米国で年末にかけての経済ニュースで、最も注目されるキーワードは「Fisical Cliff」(財政の崖)だ。米国の膨れあがった財政赤字を抑制する強制的な歳出削減と、リーマンショック後の「ブッシュ減税」の期限が切れて実質的に増税となる2013年に、景気悪化を招くのではないか、という懸念だ。
そういった中、米国に納税したり、景気を支える雇用を創出したりするニュースは非常にポジティブに大きく取り上げられている。経済ニュースだけでなく、ローカルニュースでも同様だ。それだけに、一部の新型iMacが米国内で組み立てられたことが分かり、その後AppleのTim Cook CEOが2013年にさらにその取り組みを拡大させるとの発言は、Appleのお膝元であるカリフォルニアでは非常に歓迎された。
そのための投資や環境整備にまつわるニュースも合わせて入ってきている。プロセッサはこれまでSamsungが組み立てていたが、タブレットやスマートフォンなどのデバイスのためにPC向けの需要が減るIntelの生産能力を活用する流れが実現するかどうか、注目される。また中国でApple製品を組み立てているFoxconnが米国内での事業拡大について報じられ、Apple関連の動きに重なることはお察しの通りだろう。

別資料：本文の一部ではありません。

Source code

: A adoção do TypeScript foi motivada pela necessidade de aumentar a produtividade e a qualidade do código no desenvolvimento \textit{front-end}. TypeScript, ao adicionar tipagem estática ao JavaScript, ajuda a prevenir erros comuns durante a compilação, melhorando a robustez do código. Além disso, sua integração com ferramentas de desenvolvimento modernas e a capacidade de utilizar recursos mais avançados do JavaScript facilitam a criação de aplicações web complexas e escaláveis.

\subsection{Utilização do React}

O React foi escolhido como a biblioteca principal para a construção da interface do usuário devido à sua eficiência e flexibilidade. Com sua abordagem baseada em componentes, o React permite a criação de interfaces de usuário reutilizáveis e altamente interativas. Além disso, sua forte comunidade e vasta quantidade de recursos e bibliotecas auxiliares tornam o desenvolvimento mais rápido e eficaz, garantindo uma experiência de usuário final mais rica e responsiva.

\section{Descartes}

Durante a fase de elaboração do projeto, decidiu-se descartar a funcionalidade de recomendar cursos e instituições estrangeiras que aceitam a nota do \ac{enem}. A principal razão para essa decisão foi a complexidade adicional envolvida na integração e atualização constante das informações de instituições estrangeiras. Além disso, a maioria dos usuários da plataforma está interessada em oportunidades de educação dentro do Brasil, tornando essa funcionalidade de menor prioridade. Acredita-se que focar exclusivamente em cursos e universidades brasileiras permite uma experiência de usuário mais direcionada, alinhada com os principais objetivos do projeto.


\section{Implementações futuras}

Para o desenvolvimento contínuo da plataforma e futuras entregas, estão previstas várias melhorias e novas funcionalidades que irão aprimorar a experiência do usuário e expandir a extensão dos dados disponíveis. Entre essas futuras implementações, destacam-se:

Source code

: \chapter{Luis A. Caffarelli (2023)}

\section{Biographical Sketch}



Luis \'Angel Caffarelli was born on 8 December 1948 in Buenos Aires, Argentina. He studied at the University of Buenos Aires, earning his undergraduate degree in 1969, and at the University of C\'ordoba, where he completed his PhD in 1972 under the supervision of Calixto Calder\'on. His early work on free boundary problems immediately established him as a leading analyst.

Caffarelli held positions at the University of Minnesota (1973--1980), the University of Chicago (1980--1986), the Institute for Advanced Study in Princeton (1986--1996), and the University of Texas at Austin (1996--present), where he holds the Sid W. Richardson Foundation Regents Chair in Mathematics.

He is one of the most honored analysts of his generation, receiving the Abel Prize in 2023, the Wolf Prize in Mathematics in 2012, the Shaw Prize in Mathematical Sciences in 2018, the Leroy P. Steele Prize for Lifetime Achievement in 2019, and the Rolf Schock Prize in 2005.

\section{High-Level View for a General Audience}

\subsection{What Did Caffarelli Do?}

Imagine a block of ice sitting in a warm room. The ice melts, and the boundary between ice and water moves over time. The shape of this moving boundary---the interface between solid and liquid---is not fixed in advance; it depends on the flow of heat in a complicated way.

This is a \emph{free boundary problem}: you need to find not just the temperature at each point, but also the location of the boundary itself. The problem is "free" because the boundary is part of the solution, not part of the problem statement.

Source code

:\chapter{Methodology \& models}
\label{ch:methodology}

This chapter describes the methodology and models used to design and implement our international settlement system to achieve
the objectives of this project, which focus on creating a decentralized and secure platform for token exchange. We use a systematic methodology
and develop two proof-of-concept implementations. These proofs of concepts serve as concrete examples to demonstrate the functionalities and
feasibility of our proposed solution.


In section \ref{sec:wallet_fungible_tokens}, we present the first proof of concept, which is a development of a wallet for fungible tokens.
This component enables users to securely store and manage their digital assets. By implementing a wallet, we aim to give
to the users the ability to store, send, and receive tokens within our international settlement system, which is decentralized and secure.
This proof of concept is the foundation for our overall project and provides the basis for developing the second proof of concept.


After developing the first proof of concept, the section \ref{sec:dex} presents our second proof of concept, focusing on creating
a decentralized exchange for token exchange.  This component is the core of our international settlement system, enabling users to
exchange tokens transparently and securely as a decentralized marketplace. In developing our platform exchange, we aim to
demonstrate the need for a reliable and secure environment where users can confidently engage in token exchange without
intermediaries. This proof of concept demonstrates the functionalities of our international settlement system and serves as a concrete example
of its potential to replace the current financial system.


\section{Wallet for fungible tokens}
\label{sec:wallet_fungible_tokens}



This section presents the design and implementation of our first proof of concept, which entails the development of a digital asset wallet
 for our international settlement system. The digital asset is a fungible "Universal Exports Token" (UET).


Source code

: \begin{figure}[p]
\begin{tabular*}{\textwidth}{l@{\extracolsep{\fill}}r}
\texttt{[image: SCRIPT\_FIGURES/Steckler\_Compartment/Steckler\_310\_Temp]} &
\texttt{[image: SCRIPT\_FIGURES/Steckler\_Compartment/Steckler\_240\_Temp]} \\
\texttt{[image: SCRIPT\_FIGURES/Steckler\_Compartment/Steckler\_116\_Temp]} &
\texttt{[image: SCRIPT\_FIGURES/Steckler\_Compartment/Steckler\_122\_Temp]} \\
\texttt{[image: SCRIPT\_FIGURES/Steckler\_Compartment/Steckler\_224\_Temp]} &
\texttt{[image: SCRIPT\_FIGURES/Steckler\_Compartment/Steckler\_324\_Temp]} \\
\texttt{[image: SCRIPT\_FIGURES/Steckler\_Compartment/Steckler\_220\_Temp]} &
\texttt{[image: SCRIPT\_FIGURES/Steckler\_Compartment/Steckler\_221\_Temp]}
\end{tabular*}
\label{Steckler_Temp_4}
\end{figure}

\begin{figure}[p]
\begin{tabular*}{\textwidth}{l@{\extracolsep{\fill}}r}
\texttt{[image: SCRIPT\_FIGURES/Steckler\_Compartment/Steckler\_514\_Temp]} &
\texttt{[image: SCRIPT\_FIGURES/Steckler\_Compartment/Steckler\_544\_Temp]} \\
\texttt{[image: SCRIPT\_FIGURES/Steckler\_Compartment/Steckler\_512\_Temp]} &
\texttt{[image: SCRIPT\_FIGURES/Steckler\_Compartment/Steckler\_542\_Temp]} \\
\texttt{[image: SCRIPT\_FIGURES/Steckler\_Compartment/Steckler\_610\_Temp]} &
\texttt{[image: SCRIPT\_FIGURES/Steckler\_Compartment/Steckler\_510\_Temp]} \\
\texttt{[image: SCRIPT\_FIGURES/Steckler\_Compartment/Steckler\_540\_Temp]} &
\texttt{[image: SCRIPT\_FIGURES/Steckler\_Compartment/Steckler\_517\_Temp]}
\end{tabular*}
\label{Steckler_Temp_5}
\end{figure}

米国内でMacを組み立てることをテストしており、その活動はより大きな流れとして実現しようとしている。また現在のApple製品のラインに加えて、昨年から噂されているテレビに関して、Tim Cook氏は引き続き発言をしていることも見逃せない。
ただ、組み立てとプロセッサだけでは生産はできない。電池、ディスプレイ、通信チップ、メモリ、センサ類など、非常にたくさんの部品で製品は作られており、少なからず日本からの調達も続いている。米国生産に移されるとき、引き続き日本の部品が使われ続けるのかどうか、きちんと売り込んでおく必要があるのではないだろうか。
一部の新型「iMac」に「米国で組み立て」の印字(12月3日)iPadは電子書籍や雑誌など紙のメディアの代替として大きな期待を背負ってきた。その最もドラスティックな動きとして当初注目されたNews Corp.のiPad専用雑誌、「The Daily」が終了することが決まった。読者層の獲得がままならなかったとは、News Corp.のRupert Murdoc氏の弁。もちろんこの投資が全て水泡に帰すわけではなく、おそらく後に「早すぎた」という評価が下ることになるはずだが、メディアの巨人を持ってしても、急激なメディア変化を起こすことは難しい、という実証でもある。
「iPad」向けニュースアプリ「The Daily」、終了へ--News Corp.が発表(12月3日)AppleとSamsugnは8月にカリフォルニアでAppleのほぼ勝利に近い評決が出てから、再び、250件を超える両者からの申し立てについて審問で激論を繰り広げている。この中で興味深い動きは、2点だ。
AppleとHTCの特許訴訟での和解について、Samsungが求めた開示を認め、ロイヤリティなどの金額以外の部分についての和解条件が開示された。また、米国特許商標庁が、Appleのマルチタッチ技術特許など、Steve Jobs氏の名前が登録されているいわゆる「Jobs特許」について、無効の暫定的判定を下している。次週以降、これらの影響が明らかになっていくことと考えられるが、Apple勝利の一筋縄では終わらない状勢になってきたことは確かだ。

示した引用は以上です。